MySQL Optimization in Practice: Make a “Slow List Page” Fast with EXPLAIN, Indexes, and Better Pagination

MySQL Optimization in Practice: Make a “Slow List Page” Fast with EXPLAIN, Indexes, and Better Pagination

Most MySQL performance problems in web apps show up the same way: a list page that was fine in dev becomes painfully slow in production. Maybe you added more filters, the dataset grew, and suddenly “/orders” takes 6–10 seconds.

This article walks through a practical, repeatable workflow to optimize a slow query: measure it, understand it with EXPLAIN, add the right index (not “all the indexes”), and fix common patterns like OFFSET-based pagination. Examples use MySQL 8.x, but most applies to 5.7 too.

Scenario: A Slow Orders List

Imagine an e-commerce app with an orders table and an order_items table. The UI needs:

  • Filter by status
  • Filter by customer
  • Sort by newest
  • Paginate
  • Show total item count per order

Here’s a typical first attempt:

-- Slow query (common first draft) SELECT o.id, o.customer_id, o.status, o.created_at, (SELECT COUNT(*) FROM order_items oi WHERE oi.order_id = o.id) AS items_count FROM orders o WHERE o.status = 'paid' AND o.customer_id = 123 ORDER BY o.created_at DESC LIMIT 20 OFFSET 2000;

This can get slow for two main reasons:

  • OFFSET forces MySQL to scan/skip many rows.
  • The correlated subquery (counting items per row) can execute many times.
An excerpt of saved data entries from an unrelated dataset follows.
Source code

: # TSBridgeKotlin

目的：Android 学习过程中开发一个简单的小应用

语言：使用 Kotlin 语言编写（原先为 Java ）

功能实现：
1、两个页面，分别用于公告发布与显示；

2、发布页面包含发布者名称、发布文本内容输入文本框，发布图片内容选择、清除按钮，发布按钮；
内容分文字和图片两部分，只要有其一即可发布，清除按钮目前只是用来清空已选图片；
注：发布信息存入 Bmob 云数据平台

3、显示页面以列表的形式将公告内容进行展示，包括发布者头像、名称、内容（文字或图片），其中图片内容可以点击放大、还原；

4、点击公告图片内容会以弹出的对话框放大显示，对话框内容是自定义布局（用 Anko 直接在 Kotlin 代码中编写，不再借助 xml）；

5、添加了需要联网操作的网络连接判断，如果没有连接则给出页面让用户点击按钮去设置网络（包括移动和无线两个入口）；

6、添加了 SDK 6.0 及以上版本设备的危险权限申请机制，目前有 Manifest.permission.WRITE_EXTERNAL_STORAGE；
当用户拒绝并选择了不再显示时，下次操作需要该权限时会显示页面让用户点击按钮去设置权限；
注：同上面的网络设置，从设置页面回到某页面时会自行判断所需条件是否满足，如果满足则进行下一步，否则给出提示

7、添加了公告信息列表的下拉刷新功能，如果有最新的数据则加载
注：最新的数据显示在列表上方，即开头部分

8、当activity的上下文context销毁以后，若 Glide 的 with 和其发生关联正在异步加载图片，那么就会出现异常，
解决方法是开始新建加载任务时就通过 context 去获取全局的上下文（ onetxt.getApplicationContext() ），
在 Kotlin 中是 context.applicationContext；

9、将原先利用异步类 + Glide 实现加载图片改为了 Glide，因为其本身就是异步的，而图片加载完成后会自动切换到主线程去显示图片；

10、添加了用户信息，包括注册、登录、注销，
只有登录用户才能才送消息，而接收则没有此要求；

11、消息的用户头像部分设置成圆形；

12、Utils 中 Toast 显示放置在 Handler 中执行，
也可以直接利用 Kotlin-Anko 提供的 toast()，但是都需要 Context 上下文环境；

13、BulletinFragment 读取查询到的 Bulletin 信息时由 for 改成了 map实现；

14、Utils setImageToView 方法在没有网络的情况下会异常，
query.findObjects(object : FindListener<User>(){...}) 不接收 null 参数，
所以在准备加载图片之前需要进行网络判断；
Step 1: Get the Table Shapes Right (and Data Types)

Before indexes, make sure columns have sensible types. Example schema:

CREATE TABLE orders ( id BIGINT UNSIGNED PRIMARY KEY AUTO_INCREMENT, customer_id BIGINT UNSIGNED NOT NULL, status VARCHAR(32) NOT NULL, created_at DATETIME(3) NOT NULL, total_cents INT UNSIGNED NOT NULL, -- ... other fields ... KEY idx_orders_customer_status_created (customer_id, status, created_at, id) ) ENGINE=InnoDB; CREATE TABLE order_items ( id BIGINT UNSIGNED PRIMARY KEY AUTO_INCREMENT, order_id BIGINT UNSIGNED NOT NULL, sku VARCHAR(64) NOT NULL, qty INT UNSIGNED NOT NULL, KEY idx_order_items_order_id (order_id), CONSTRAINT fk_order_items_order FOREIGN KEY (order_id) REFERENCES orders(id) ) ENGINE=InnoDB;

Notes:

  • BIGINT UNSIGNED for IDs scales well and indexes efficiently.
  • DATETIME(3) is optional but nice if you store milliseconds.
  • The composite index on orders is deliberate (we’ll explain why next).

Step 2: Read the Query Plan with EXPLAIN

Run:

EXPLAIN SELECT o.id, o.customer_id, o.status, o.created_at, (SELECT COUNT(*) FROM order_items oi WHERE oi.order_id = o.id) AS items_count FROM orders o WHERE o.status = 'paid' AND o.customer_id = 123 ORDER BY o.created_at DESC LIMIT 20 OFFSET 2000;

What you’re looking for:

  • type: ALL is a full scan (bad on big tables). Better is ref, range, or const.
  • key: which index is being used (or NULL if none).
  • rows: estimated rows scanned (huge numbers often explain slowness).
  • Extra: warnings like Using filesort, Using temporary.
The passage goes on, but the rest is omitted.